On Friday morning, Lew walked into the acclaimed singer’s former tiny South Philadelphia row house located at 762 Martin St., and was greeted by museum official Jillian Pirtle.
He received a tour that began on the level floor where gowns of the former singer were displayed, then climbed upstairs to the second floor, and then down to the basement. Back on the ground level, Lew was treated to a performance of two songs — one sung by Pirtle.
“I had a great visit at the Marian Anderson Museum,” Lew told reporters. “It really preserves the history and the legacy of Marian Anderson in a very moving way, here in the house that she lived in and in the city that she lived and that she loved.”
Anderson bought the house in the 1920s and she died in 1993. The home is maintained by the Marian Anderson Historical Society, an organization founded by Blance Burton-Lyles.

 Anderson, was born in Philadelphia in 1897 and is one of the world’s most revered contraltos. She sang at the Lincoln Memorial in 1939 and was the first African American to perform at the New York Metropolitan Opera in 1955.

“Marian Anderson is in a very special place,” Lew said of the museum. “A major event both in her career and in the length of our country was when she sang on the steps of the Lincoln Memorial at the invitation of First Lady (Eleanor) Roosevelt at a time when Washington’s concert halls were still segregated.”
Pirtle called having Anderson on America’s $5 bill fitting.

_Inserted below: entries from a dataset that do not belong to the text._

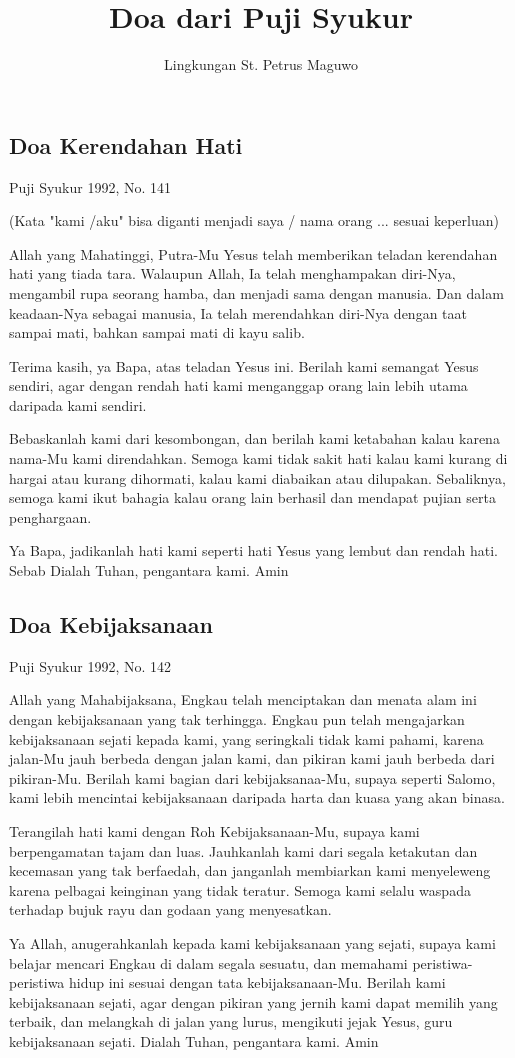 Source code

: \documentclass[titlepage,11pt,openany]{scrbook}
\author{Lingkungan St. Petrus Maguwo}
\title{Doa dari Puji Syukur}
\newcommand{\ps}[2][\numexpr\value{subsection}+1\relax]{%
\setcounter{subsection}{\numexpr#1-1\relax}
\subsection{#2}
}
\begin{document}
\thispagestyle{empty}
\tableofcontents
\ps[141]{Doa Kerendahan Hati}
Puji Syukur 1992, No. 141

(Kata "kami /aku" bisa diganti menjadi saya / nama orang ... sesuai keperluan) 

Allah yang Mahatinggi, Putra-Mu Yesus telah memberikan teladan kerendahan hati yang tiada tara. Walaupun Allah, Ia telah menghampakan diri-Nya, mengambil rupa seorang hamba, dan menjadi sama dengan manusia. Dan dalam keadaan-Nya sebagai manusia, Ia telah merendahkan diri-Nya dengan taat sampai mati, bahkan sampai mati di kayu salib.

Terima kasih, ya Bapa, atas teladan Yesus ini. Berilah kami semangat Yesus sendiri, agar dengan rendah hati kami menganggap orang lain lebih utama daripada kami sendiri.

Bebaskanlah kami dari kesombongan, dan berilah kami ketabahan kalau karena nama-Mu kami direndahkan. Semoga kami tidak sakit hati kalau kami kurang di hargai atau kurang dihormati, kalau kami diabaikan atau dilupakan. Sebaliknya, semoga kami ikut bahagia kalau orang lain berhasil dan mendapat pujian serta penghargaan.

Ya Bapa, jadikanlah hati kami seperti hati Yesus yang lembut dan rendah hati. Sebab Dialah Tuhan, pengantara kami. Amin

 


\ps{Doa Kebijaksanaan}
Puji Syukur 1992, No. 142

Allah yang Mahabijaksana, Engkau telah menciptakan dan menata alam ini dengan kebijaksanaan yang tak terhingga. Engkau pun telah mengajarkan kebijaksanaan sejati kepada kami, yang seringkali tidak kami pahami, karena jalan-Mu jauh berbeda dengan jalan kami, dan pikiran kami jauh berbeda dari pikiran-Mu. Berilah kami bagian dari kebijaksanaa-Mu, supaya seperti Salomo, kami lebih mencintai kebijaksanaan daripada harta dan kuasa yang akan binasa.

Terangilah hati kami dengan Roh Kebijaksanaan-Mu, supaya kami berpengamatan tajam dan luas. Jauhkanlah kami dari segala ketakutan dan kecemasan yang tak berfaedah, dan janganlah membiarkan kami menyeleweng karena pelbagai keinginan yang tidak teratur. Semoga kami selalu waspada terhadap bujuk rayu dan godaan yang menyesatkan.

Ya Allah, anugerahkanlah kepada kami kebijaksanaan yang sejati, supaya kami belajar mencari Engkau di dalam segala sesuatu, dan memahami peristiwa-peristiwa hidup ini sesuai dengan tata kebijaksanaan-Mu. Berilah kami kebijaksanaan sejati, agar dengan pikiran yang jernih kami dapat memilih yang terbaik, dan melangkah di jalan yang lurus, mengikuti jejak Yesus, guru kebijaksanaan sejati. Dialah Tuhan, pengantara kami. Amin
\end{document}
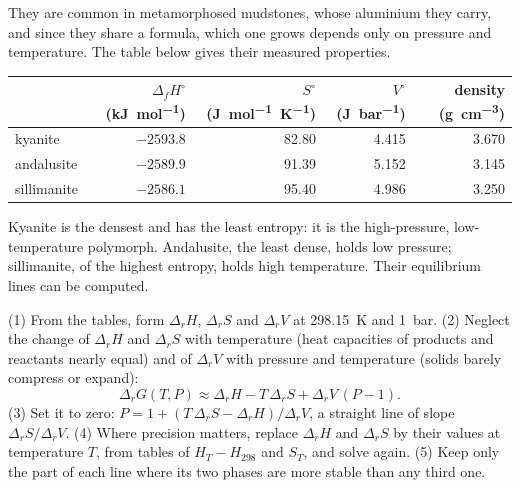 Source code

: They are common in metamorphosed mudstones, whose aluminium they carry, and since they
share a formula, which one grows depends only on pressure and temperature. The table
below gives their measured properties.

\begin{center}
\small
\begin{tabular}{@{}lrrrr@{}}
\hline
 & $\Delta_f H^\circ$ (\unit{kJ.mol^{-1}}) & $S^\circ$ (\unit{J.mol^{-1}.K^{-1}}) & $V^\circ$ (\unit{J.bar^{-1}}) & density (\unit{g.cm^{-3}})\\
\hline
kyanite & $-2593.8$ & 82.80 & 4.415 & 3.670\\
andalusite & $-2589.9$ & 91.39 & 5.152 & 3.145\\
sillimanite & $-2586.1$ & 95.40 & 4.986 & 3.250\\
\hline
\end{tabular}
\par{}
\end{center}

Kyanite is the densest and has the least entropy: it is the high-pressure,
low-temperature polymorph. Andalusite, the least dense, holds low pressure; sillimanite,
of the highest entropy, holds high temperature. Their equilibrium lines can be computed.

\begin{method}\label{met:b2:metamorphic-facies:line}
(1) From the tables, form $\Delta_r H$, $\Delta_r S$ and $\Delta_r V$ at \qty{298.15}{K}
and \qty{1}{bar}. (2) Neglect the change of $\Delta_r H$ and $\Delta_r S$ with
temperature (heat capacities of products and reactants nearly equal) and of $\Delta_r V$
with pressure and temperature (solids barely compress or expand):
\[
\Delta_r G(T, P) \approx \Delta_r H - T\,\Delta_r S + \Delta_r V\,(P - 1).
\]
(3) Set it to zero: $P = 1 + (T\,\Delta_r S - \Delta_r H)/\Delta_r V$, a straight line of
slope $\Delta_r S/\Delta_r V$. (4) Where precision matters, replace $\Delta_r H$ and
$\Delta_r S$ by their values at temperature $T$, from tables of $H_T - H_{298}$ and $S_T$,
and solve again. (5) Keep only the part of each line where its two phases are more stable
than any third one.
\end{method}

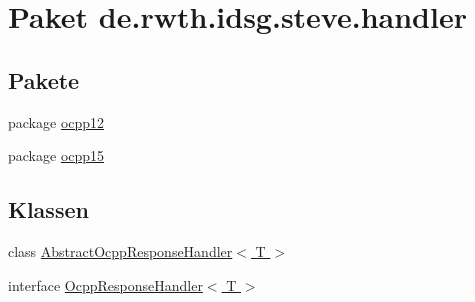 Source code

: \hypertarget{namespacede_1_1rwth_1_1idsg_1_1steve_1_1handler}{\section{Paket de.\-rwth.\-idsg.\-steve.\-handler}
\label{namespacede_1_1rwth_1_1idsg_1_1steve_1_1handler}
}
\subsection*{Pakete}
\begin{DoxyCompactItemize}
\item 
package \hyperlink{namespacede_1_1rwth_1_1idsg_1_1steve_1_1handler_1_1ocpp12}{ocpp12}
\item 
package \hyperlink{namespacede_1_1rwth_1_1idsg_1_1steve_1_1handler_1_1ocpp15}{ocpp15}
\end{DoxyCompactItemize}
\subsection*{Klassen}
\begin{DoxyCompactItemize}
\item 
class \hyperlink{classde_1_1rwth_1_1idsg_1_1steve_1_1handler_1_1_abstract_ocpp_response_handler_3_01_t_01_4}{Abstract\-Ocpp\-Response\-Handler$<$ T $>$}
\item 
interface \hyperlink{interfacede_1_1rwth_1_1idsg_1_1steve_1_1handler_1_1_ocpp_response_handler_3_01_t_01_4}{Ocpp\-Response\-Handler$<$ T $>$}
\end{DoxyCompactItemize}

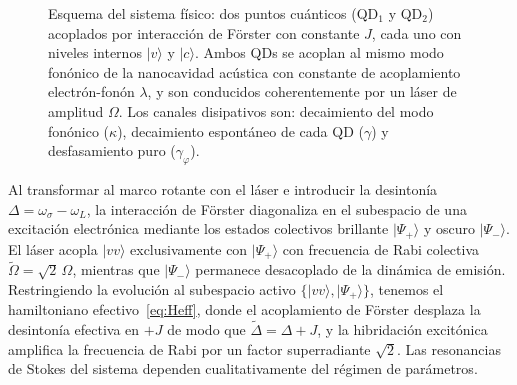 \begin{figure}[htb]
	\caption{Esquema del sistema físico: dos puntos cuánticos (QD$_1$ y QD$_2$) acoplados por interacción de Förster con constante $J$, cada uno con niveles internos $|v\rangle$ y $|c\rangle$. Ambos QDs se acoplan al mismo modo fonónico de la nanocavidad acústica con constante de acoplamiento electrón-fonón $\lambda$, y son conducidos coherentemente por un láser de amplitud $\Omega$. Los canales disipativos son: decaimiento del modo fonónico ($\kappa$), decaimiento espontáneo de cada QD ($\gamma$) y desfasamiento puro ($\gamma_\varphi$).}
	\label{fig:sistema_2qd}
\end{figure}

Al transformar al marco rotante con el láser e introducir la desintonía $\Delta = \omega_\sigma - \omega_L$, la interacción de Förster diagonaliza en el subespacio de una excitación electrónica mediante los estados colectivos brillante $|\Psi_+\rangle$ y oscuro $|\Psi_-\rangle$. El láser acopla $|vv\rangle$ exclusivamente con $|\Psi_+\rangle$ con frecuencia de Rabi colectiva $\widetilde\Omega = \sqrt{2}\,\Omega$, mientras que $|\Psi_-\rangle$ permanece desacoplado de la dinámica de emisión. Restringiendo la evolución al subespacio activo $\{|vv\rangle, |\Psi_+\rangle\}$, tenemos el hamiltoniano efectivo~\eqref{eq:Heff}, donde el acoplamiento de Förster desplaza la desintonía efectiva en $+J$ de modo que $\widetilde\Delta = \Delta + J$, y la hibridación excitónica amplifica la frecuencia de Rabi por un factor superradiante $\sqrt{2}$. Las resonancias de Stokes del sistema dependen cualitativamente del régimen de parámetros. \\

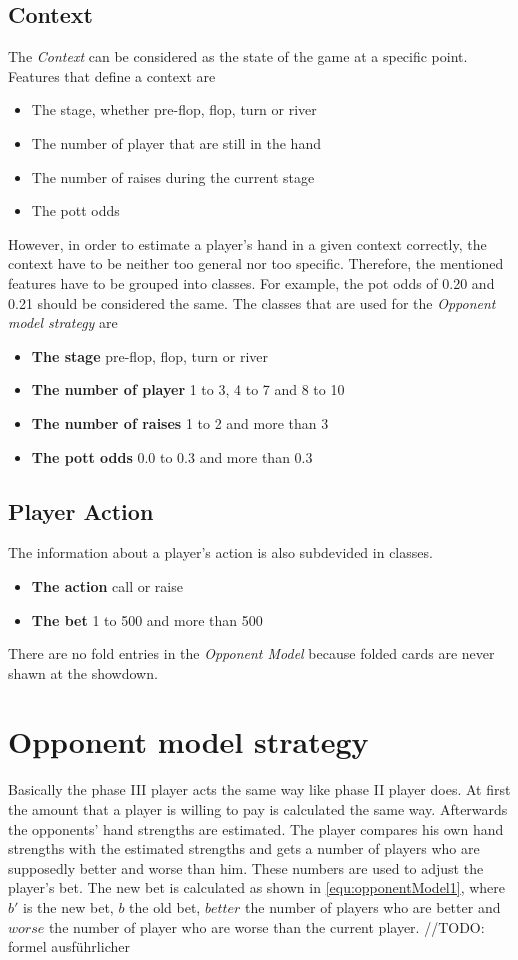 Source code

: \subsection{Context}
The \emph{Context} can be considered as the state of the game at a specific point. Features that define a context are 
\begin{itemize}
	\item The stage, whether pre-flop, flop, turn or river
	\item The number of player that are still in the hand
	\item The number of raises during the current stage
	\item The pott odds
\end{itemize}

However, in order to estimate a player's hand in a given context correctly, the context have to be neither too general nor too specific. Therefore, the mentioned features have to be grouped into classes. For example, the pot odds of 0.20 and 0.21 should be considered the same. The classes that are used for the \emph{Opponent model strategy} are 
\begin{itemize}
	\item \textbf{The stage} pre-flop, flop, turn or river
	\item \textbf{The number of player} 1 to 3, 4 to 7 and 8 to 10
	\item \textbf{The number of raises} 1 to 2 and more than 3
	\item \textbf{The pott odds} 0.0 to 0.3 and more than 0.3
\end{itemize}

\subsection{Player Action}
The information about a player's action is also subdevided in classes.
\begin{itemize}
	\item \textbf{The action}  call or raise
	\item \textbf{The bet} 1 to 500 and more than 500
\end{itemize}
There are no fold entries in the \emph{Opponent Model} because folded cards are never shawn at the showdown. 

\section{Opponent model strategy}
Basically the phase III player acts the same way like phase II player does. At first the amount that a player is willing to pay is calculated the same way. Afterwards the opponents' hand strengths are estimated. The player compares his own hand strengths with the estimated strengths and gets a number of players who are supposedly better and worse than him. These numbers are used to adjust the player's bet. The new bet is calculated as shown in \ref{equ:opponentModel1}, where $b'$ is the new bet, $b$ the old bet, $better$ the number of players who are better and $worse$ the number of player who are worse than the current player.
//TODO: formel ausführlicher

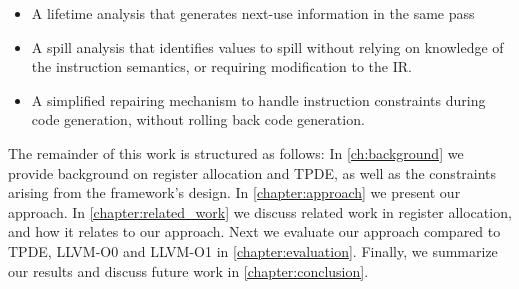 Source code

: \begin{itemize}
    \item A lifetime analysis that generates next-use information in the same pass
    \item A spill analysis that identifies values to spill without relying on knowledge of the instruction semantics, or requiring modification to the IR.
    \item A simplified repairing mechanism to handle instruction constraints during code generation, without rolling back code generation.
\end{itemize}

The remainder of this work is structured as follows: In \autoref{ch:background} we provide background on register allocation and TPDE, as well as the constraints arising from the framework’s design. In \autoref{chapter:approach} we present our approach. In \autoref{chapter:related_work} we discuss related work in register allocation, and how it relates to our approach. Next we evaluate our approach compared to TPDE, LLVM-O0 and LLVM-O1 in \autoref{chapter:evaluation}. Finally, we summarize our results and discuss future work in \autoref{chapter:conclusion}.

“I think it is the sweet culmination of everything she endeared in her life,” she. “Marian’s life was never really easy. She endured so much racial discrimination, so much oppression and anti feminism of women succeeding in life. But she overcame.”
She’s thankful for Lew’s visit.
“For him to have such a profound appreciation for Marian and her life and her legacy … to come and tour her beautiful museum and home has meant the world to me as an artist and as an ambassador’s of Marian’s name and her great will through this museum.”